::: Source records

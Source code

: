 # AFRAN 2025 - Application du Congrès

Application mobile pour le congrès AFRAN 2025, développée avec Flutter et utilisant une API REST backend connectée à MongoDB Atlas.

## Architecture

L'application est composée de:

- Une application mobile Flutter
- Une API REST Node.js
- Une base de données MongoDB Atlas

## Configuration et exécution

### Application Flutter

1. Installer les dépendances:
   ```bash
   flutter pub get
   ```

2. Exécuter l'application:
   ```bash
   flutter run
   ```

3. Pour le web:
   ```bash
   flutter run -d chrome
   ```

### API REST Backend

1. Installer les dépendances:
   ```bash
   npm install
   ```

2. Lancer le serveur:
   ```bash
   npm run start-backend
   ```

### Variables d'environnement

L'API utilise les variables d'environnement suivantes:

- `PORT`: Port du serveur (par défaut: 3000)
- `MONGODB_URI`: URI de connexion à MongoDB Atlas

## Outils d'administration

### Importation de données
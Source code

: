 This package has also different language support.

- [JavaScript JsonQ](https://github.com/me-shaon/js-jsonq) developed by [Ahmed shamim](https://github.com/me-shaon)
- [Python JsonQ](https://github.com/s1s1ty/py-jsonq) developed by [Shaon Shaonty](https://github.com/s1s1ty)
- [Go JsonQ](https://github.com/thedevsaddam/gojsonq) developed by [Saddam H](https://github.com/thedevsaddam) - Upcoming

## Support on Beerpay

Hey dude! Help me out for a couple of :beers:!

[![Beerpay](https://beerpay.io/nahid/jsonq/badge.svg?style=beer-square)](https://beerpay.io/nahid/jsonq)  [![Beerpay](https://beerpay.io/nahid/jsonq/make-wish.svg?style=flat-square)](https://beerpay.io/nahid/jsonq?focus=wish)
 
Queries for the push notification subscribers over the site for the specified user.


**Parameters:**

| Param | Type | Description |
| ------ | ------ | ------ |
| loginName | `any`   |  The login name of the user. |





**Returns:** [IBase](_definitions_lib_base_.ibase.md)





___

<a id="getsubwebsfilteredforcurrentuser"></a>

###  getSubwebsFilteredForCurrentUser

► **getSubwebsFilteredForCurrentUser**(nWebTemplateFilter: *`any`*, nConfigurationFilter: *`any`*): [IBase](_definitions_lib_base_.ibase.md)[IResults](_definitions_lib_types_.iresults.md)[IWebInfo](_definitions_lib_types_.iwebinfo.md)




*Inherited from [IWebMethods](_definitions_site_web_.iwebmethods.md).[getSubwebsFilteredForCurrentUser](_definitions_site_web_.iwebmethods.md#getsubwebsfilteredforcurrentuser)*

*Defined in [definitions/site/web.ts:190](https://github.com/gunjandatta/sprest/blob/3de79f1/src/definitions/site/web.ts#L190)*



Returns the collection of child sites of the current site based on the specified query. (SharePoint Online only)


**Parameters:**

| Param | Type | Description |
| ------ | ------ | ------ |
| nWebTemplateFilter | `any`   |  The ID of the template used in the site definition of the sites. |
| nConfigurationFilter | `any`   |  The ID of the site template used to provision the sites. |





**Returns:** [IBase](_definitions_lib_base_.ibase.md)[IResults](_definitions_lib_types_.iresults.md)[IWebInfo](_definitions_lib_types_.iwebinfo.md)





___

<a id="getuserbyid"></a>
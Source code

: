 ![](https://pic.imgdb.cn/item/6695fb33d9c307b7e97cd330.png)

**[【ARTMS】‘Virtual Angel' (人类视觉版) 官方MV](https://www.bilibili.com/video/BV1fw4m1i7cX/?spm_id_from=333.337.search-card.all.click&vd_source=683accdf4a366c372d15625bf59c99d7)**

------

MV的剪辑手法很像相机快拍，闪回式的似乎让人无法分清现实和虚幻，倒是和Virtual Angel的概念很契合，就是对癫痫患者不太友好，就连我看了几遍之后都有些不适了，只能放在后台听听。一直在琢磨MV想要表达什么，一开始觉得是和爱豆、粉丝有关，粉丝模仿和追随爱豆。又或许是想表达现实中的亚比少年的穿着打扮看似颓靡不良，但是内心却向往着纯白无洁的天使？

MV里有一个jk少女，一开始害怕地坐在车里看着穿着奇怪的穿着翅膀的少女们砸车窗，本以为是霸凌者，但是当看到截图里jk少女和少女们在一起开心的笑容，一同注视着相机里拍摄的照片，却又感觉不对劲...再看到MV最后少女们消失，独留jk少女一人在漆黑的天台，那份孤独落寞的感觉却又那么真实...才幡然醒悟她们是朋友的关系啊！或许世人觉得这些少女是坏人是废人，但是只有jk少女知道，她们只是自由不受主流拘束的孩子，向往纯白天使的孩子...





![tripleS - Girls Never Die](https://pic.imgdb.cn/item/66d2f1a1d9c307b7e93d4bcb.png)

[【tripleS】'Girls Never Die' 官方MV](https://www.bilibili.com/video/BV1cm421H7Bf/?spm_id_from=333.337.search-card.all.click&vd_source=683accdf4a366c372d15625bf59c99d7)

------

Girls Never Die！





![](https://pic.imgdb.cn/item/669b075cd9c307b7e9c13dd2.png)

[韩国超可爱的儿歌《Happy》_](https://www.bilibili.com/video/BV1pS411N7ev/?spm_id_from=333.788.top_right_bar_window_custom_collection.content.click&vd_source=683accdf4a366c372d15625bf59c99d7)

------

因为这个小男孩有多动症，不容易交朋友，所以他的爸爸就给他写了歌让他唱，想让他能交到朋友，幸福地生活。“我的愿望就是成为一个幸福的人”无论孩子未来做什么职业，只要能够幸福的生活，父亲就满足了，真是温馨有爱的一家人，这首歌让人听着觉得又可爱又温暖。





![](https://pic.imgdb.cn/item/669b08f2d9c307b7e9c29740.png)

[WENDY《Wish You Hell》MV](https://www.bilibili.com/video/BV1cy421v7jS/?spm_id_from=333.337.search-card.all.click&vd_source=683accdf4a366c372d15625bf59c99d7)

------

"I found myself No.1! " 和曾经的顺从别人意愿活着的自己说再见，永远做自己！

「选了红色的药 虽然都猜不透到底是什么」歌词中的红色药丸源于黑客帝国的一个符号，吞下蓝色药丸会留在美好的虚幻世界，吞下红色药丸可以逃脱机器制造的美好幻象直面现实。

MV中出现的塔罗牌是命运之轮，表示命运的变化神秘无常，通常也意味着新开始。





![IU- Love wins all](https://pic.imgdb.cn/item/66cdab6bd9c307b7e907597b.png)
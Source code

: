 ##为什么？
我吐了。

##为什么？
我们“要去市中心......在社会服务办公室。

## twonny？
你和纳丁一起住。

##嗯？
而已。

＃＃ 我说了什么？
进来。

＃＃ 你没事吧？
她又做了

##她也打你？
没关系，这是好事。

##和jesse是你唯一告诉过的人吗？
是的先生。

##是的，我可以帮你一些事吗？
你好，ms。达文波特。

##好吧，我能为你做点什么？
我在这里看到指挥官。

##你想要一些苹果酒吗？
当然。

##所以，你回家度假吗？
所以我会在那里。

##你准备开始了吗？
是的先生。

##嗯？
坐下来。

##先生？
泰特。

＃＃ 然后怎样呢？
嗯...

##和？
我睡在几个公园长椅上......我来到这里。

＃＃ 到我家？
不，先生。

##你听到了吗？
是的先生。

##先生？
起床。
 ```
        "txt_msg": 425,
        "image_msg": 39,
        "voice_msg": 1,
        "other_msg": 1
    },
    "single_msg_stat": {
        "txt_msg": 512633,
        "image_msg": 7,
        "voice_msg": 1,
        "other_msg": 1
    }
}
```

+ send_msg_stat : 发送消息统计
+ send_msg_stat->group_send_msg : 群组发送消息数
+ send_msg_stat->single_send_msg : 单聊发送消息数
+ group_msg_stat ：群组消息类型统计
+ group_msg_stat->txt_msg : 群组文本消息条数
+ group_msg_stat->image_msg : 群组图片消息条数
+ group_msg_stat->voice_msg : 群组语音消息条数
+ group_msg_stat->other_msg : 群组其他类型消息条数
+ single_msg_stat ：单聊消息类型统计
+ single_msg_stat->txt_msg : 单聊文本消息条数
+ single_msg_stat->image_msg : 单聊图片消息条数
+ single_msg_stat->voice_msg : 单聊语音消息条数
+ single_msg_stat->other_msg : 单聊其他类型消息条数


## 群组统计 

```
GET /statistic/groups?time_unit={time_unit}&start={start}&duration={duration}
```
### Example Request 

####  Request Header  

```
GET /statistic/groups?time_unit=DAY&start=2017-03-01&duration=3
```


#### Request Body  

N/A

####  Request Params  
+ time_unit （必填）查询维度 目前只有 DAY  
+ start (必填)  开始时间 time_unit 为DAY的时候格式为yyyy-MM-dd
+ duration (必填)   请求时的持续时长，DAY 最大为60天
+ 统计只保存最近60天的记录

::::::

In the listing above, how many lines include the word "IWebInfo"? Answer with the number and nothing more.

2